Lo mejor de la literatura es eso: el placer y el desparpajo que
nos da, la invitación a irrespetar las cosas y a rasgar los velos. Profanar a
los clásicos es la mejor manera de entenderlos.
Siempre que alguien me habla con reverencia de los libros importantes
y obligatorios, de las obras maestras de la humanidad -si viene en mayúsculas
"la Humanidad", tiemblen-, recuerdo en el acto, como un mantra, el
conmovedor discurso que pronunció Antonio Muñoz Molina cuando el Congreso
Internacional de la Lengua Española en Cartagena, en marzo del 2007.
Fue durante la inauguración del congreso, el lunes 26, y había
allí reyes y académicos y borrachos, todos juntos y felices. García Márquez
estaba de blanco, al final cayeron del cielo mariposas amarillas de papel; él parecía
un niño, saludando con gran respeto y pompa a los borrachos, como debe ser.
Hablaron muchos ese día pero solo recuerdo (recordar es mi verbo favorito, el
corazón como lugar de la memoria) lo que dijo Muñoz Molina.
Dijo que le debía muchísimo a Cien años de soledad y que había
tenido la fortuna de leer esa novela prodigiosa, en la España de su niñez, como
leyó también el Quijote: sin saber que eran libros sagrados, sin el miedo que
infunden los clásicos y su inmortalidad. Eso mismo le pasó a un amigo mío, uno
de los lectores más lúcidos que conozco: que odiaba leer hasta que un día,
castigado, abrió un libro al que le faltaban los primeros capítulos. Se lo
devoró cual folletín sin saber que era Cervantes.
Es también la historia de Juan José Millás cuando era niño. Su
papá vendía libros a domicilio, de puerta en puerta. Y mientras él lo
acompañaba se los iba leyendo todos, desde los cuentos de Trueba hasta los
manuales de ingeniería. Así leyó obras maestras de la literatura sin saber que
lo eran, y muchos años después, frente al pelotón de fusilamiento, cuando
alguien le mencionaba con soberbia el argumento de algunas de ellas, él se
sorprendía de haberlas leído todas, así no más.

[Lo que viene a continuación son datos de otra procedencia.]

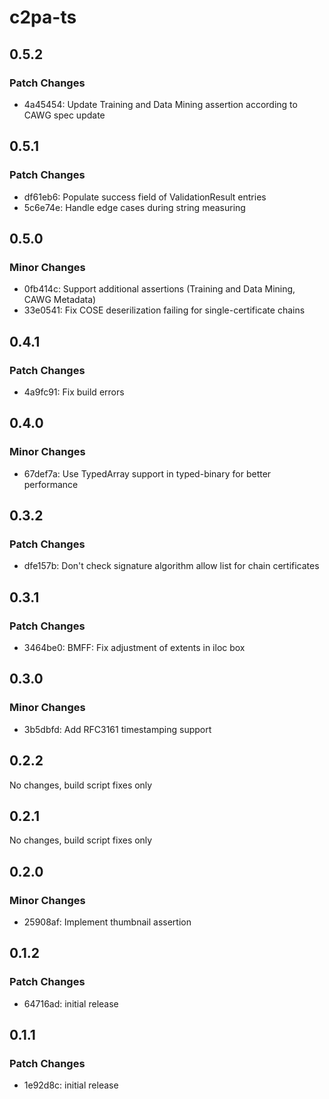 # c2pa-ts

## 0.5.2

### Patch Changes

-   4a45454: Update Training and Data Mining assertion according to CAWG spec update

## 0.5.1

### Patch Changes

-   df61eb6: Populate success field of ValidationResult entries
-   5c6e74e: Handle edge cases during string measuring

## 0.5.0

### Minor Changes

-   0fb414c: Support additional assertions (Training and Data Mining, CAWG Metadata)
-   33e0541: Fix COSE deserilization failing for single-certificate chains

## 0.4.1

### Patch Changes

-   4a9fc91: Fix build errors

## 0.4.0

### Minor Changes

-   67def7a: Use TypedArray support in typed-binary for better performance

## 0.3.2

### Patch Changes

-   dfe157b: Don't check signature algorithm allow list for chain certificates

## 0.3.1

### Patch Changes

-   3464be0: BMFF: Fix adjustment of extents in iloc box

## 0.3.0

### Minor Changes

-   3b5dbfd: Add RFC3161 timestamping support

## 0.2.2

No changes, build script fixes only

## 0.2.1

No changes, build script fixes only

## 0.2.0

### Minor Changes

-   25908af: Implement thumbnail assertion

## 0.1.2

### Patch Changes

-   64716ad: initial release

## 0.1.1

### Patch Changes

-   1e92d8c: initial release
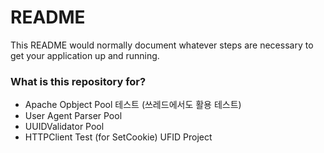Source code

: # README #

This README would normally document whatever steps are necessary to get your application up and running.

### What is this repository for? ###
* Apache Opbject Pool 테스트 (쓰레드에서도 활용 테스트)
* User Agent Parser Pool 
* UUIDValidator Pool
* HTTPClient Test (for SetCookie) UFID Project
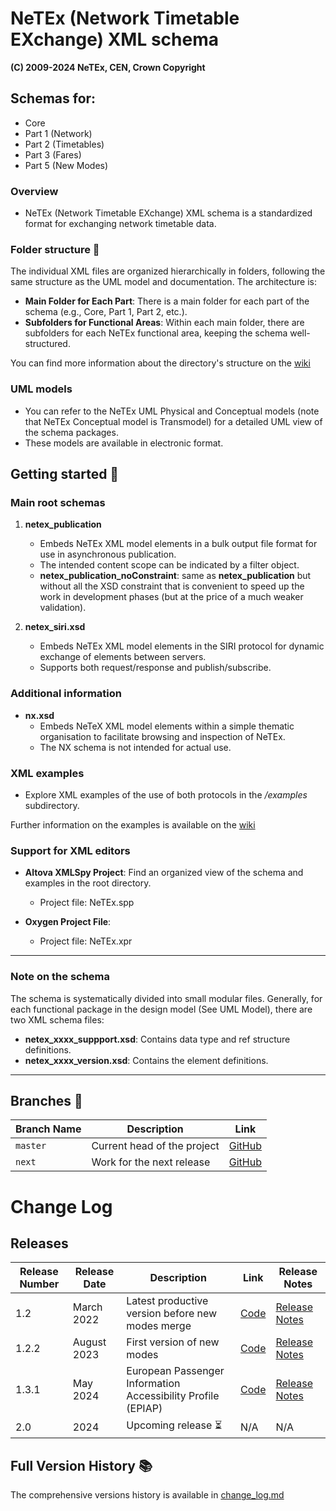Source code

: # NeTEx (Network Timetable EXchange) XML schema
**(C) 2009-2024 NeTEx, CEN, Crown Copyright**

## Schemas for:

- Core
- Part 1 (Network)
- Part 2 (Timetables)
- Part 3 (Fares)
- Part 5 (New Modes)

### Overview

- NeTEx (Network Timetable EXchange) XML schema is a standardized format for exchanging network timetable data.

### Folder structure 📁

The individual XML files are organized hierarchically in folders, following the same structure as the UML model and documentation. The architecture is: 

- **Main Folder for Each Part**: There is a main folder for each part of the schema (e.g., Core, Part 1, Part 2, etc.).
- **Subfolders for Functional Areas**: Within each main folder, there are subfolders for each NeTEx functional area, keeping the schema well-structured.

You can find more information about the directory's structure on the [wiki](https://github.com/ITxPT/NeTEx/wiki/Structure-And-Compatibility#netex-directory-structure)
### UML models

- You can refer to the NeTEx UML Physical and Conceptual models (note that NeTEx Conceptual model is Transmodel) for a detailed UML view of the schema packages.
- These models are available in electronic format.
  
## Getting started 🚀

### Main root schemas

1. **netex_publication**
   - Embeds NeTEx XML model elements in a bulk output file format for use in asynchronous publication.
   - The intended content scope can be indicated by a filter object.
   -  **netex_publication_noConstraint**: same as **netex_publication** but without all the XSD constraint that is convenient to speed up the work in development phases (but at the price of a much weaker validation).

2. **netex_siri.xsd**
   - Embeds NeTEx XML model elements in the SIRI protocol for dynamic exchange of elements between servers.
   - Supports both request/response and publish/subscribe.

### Additional information

- **nx.xsd**
   - Embeds NeTeX XML model elements within a simple thematic organisation to facilitate browsing and inspection of NeTEx.
   - The NX schema is not intended for actual use.

### XML examples

- Explore XML examples of the use of both protocols in the */examples* subdirectory.

Further information on the examples is available on the [wiki](https://github.com/ITxPT/NeTEx/wiki/Using-NeTEx#how-to-use-example-files)
### Support for XML editors

- **Altova XMLSpy Project**: Find an organized view of the schema and examples in the root directory.
   - Project file: NeTEx.spp

- **Oxygen Project File**: 
   - Project file: NeTEx.xpr

----

### Note on the schema

The schema is systematically divided into small modular files. Generally, for each functional package in the design model (See UML Model), there are two XML schema files:

- **netex_xxxx_suppport.xsd**: Contains data type and ref structure definitions.
- **netex_xxxx_version.xsd**: Contains the element definitions.

----
## Branches  🌿

| Branch Name | Description                                             | Link                                            |
| ----------- | ------------------------------------------------------- | ----------------------------------------------- |
| `master`    | Current head of the project                            | [GitHub](https://github.com/NeTEx-CEN/NeTEx)    |
| `next`      | Work for the next release                              | [GitHub](https://github.com/NeTEx-CEN/NeTEx/tree/next) |

# Change Log
## Releases
| Release Number | Release Date  | Description                                    | Link | Release Notes                                                                                   |
| -------------- | ------------- | ---------------------------------------------- | ------------- | ----------------------------------------------------------------------------------------------- |
| 1.2            | March 2022    | Latest productive version before new modes merge | [Code](https://github.com/NeTEx-CEN/NeTEx/releases/tag/v1.2) | [Release Notes](https://github.com/NeTEx-CEN/NeTEx/blob/v1.2/README.md) |
| 1.2.2          | August 2023   | First version of new modes                     | [Code](https://github.com/NeTEx-CEN/NeTEx/releases/tag/v1.2.2)  | [Release Notes](https://github.com/NeTEx-CEN/NeTEx/blob/v1.2.2/README.md)       |
| 1.3.1          | May 2024      | European Passenger Information Accessibility Profile (EPIAP) | [Code](https://github.com/NeTEx-CEN/NeTEx/releases/tag/v1.3.1) | [Release Notes](https://github.com/NeTEx-CEN/NeTEx/blob/v1.3.1/README.md) |
| 2.0          | 2024     | Upcoming release   ⏳                            | N/A  | N/A                                                                                             |
## Full Version History 📚
The comprehensive versions history is available in [change_log.md](https://github.com/ITxPT/NeTEx/blob/NeTEx/change_log.md)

Pero el mejor cuento de estos lectores perfectos está en alguno de
los 12 tomos de las obras completas de don José Ortega y Gasset, el más grande
prosista de nuestro idioma. Es la historia de un amigo de su papá (don José
Ortega y Munilla) que iba siempre a las tertulias de Madrid y oía hablar de
libros importantes, "imprescindibles": Crimen y castigo, Crítica de
la razón pura, Macbeth, La Biblia. Oh.
A este contertulio le fascinaba la idea de ser culto y erudito,
como sus amigos. Pero había un problema: odiaba leer. Entonces hizo algo
increíble: cada vez que oía el nombre de algún libro inmortal (digan ustedes
Fausto) se iba para su casa y él mismo escribía uno con ese título, sin
importar el argumento. Luego lo encuadernaba. Así llegó a tener, en pocos
meses, la mejor biblioteca del mundo: la única en que su dueño era también el
autor de los clásicos de la literatura universal.

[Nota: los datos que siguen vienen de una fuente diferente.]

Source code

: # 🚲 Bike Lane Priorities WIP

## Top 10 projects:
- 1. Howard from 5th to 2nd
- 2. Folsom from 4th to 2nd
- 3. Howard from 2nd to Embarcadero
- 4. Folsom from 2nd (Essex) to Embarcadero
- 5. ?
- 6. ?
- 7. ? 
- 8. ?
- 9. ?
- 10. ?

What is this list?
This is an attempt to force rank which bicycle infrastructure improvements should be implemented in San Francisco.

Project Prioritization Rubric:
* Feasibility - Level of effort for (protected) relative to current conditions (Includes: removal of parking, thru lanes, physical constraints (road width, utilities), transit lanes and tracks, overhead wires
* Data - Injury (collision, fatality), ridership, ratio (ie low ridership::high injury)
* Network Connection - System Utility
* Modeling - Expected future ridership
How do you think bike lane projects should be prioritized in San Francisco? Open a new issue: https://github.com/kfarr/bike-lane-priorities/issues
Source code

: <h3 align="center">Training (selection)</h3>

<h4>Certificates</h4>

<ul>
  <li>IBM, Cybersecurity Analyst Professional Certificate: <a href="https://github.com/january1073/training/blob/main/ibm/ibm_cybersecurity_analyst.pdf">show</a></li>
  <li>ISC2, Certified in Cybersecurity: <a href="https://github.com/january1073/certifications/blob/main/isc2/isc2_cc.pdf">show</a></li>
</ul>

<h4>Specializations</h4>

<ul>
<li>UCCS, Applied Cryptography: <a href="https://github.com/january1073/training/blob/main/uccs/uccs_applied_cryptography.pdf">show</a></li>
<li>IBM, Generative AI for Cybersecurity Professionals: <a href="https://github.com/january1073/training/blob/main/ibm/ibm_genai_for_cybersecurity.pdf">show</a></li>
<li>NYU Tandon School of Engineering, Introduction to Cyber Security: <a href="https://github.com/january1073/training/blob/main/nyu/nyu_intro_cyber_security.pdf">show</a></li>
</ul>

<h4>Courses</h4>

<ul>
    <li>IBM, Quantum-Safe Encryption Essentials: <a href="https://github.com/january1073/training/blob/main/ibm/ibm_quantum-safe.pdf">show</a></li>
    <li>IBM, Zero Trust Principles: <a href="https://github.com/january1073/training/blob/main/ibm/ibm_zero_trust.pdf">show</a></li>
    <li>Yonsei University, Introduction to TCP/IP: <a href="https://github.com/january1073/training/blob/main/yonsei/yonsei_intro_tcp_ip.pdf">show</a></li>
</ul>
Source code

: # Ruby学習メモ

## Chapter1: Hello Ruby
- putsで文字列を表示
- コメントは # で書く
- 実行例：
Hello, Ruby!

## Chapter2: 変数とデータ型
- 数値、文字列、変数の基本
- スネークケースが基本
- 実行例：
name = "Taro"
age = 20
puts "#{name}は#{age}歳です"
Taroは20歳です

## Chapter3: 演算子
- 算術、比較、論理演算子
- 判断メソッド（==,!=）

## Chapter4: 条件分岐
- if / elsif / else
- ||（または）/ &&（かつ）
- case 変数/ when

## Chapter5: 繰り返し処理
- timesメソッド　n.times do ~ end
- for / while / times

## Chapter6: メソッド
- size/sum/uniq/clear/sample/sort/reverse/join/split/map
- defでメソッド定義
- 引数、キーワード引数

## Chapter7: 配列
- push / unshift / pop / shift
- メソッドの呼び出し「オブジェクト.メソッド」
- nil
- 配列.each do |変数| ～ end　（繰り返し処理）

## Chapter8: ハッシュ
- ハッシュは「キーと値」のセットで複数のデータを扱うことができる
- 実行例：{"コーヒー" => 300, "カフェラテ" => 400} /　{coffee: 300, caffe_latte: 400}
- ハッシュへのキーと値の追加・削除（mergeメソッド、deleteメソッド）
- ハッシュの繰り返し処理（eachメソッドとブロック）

Una profanación, sin duda, pero brillante y necesaria. Porque
quizás la tragedia mayor de los clásicos es serlo: volverse objetos sagrados e
intocables, inaccesibles, cuya importancia todo el mundo reconoce con miedo y
devoción para no tener que comprobarla ni vivirla de verdad. Qué bello es el
traje del emperador, qué telas más finas. Que nadie lo critique.
Y es una lástima, porque lo mejor de la literatura es eso: el
placer y el desparpajo que nos da, la invitación permanente a irrespetar las
cosas y a rasgar los velos. Profanar a los clásicos es la mejor manera, si no
la única, de entenderlos. Todos, desde la Ilíada hasta Ulysses, desde el
Decamerón hasta el Antiguo Testamento, todos son un juego y una ironía. Clásico
es aquello que siempre está vivo; aquello que podemos recordar, ojalá a
carcajadas.
Quizás no esté tan equivocado el pobre Paulo Coelho: toda la vida
ocurre en un día, todo gran libro es un tuit. Lo dijo Ovidio en su novela:
Stephen Dedalus, con artes ocultas, le robó las alas al viento.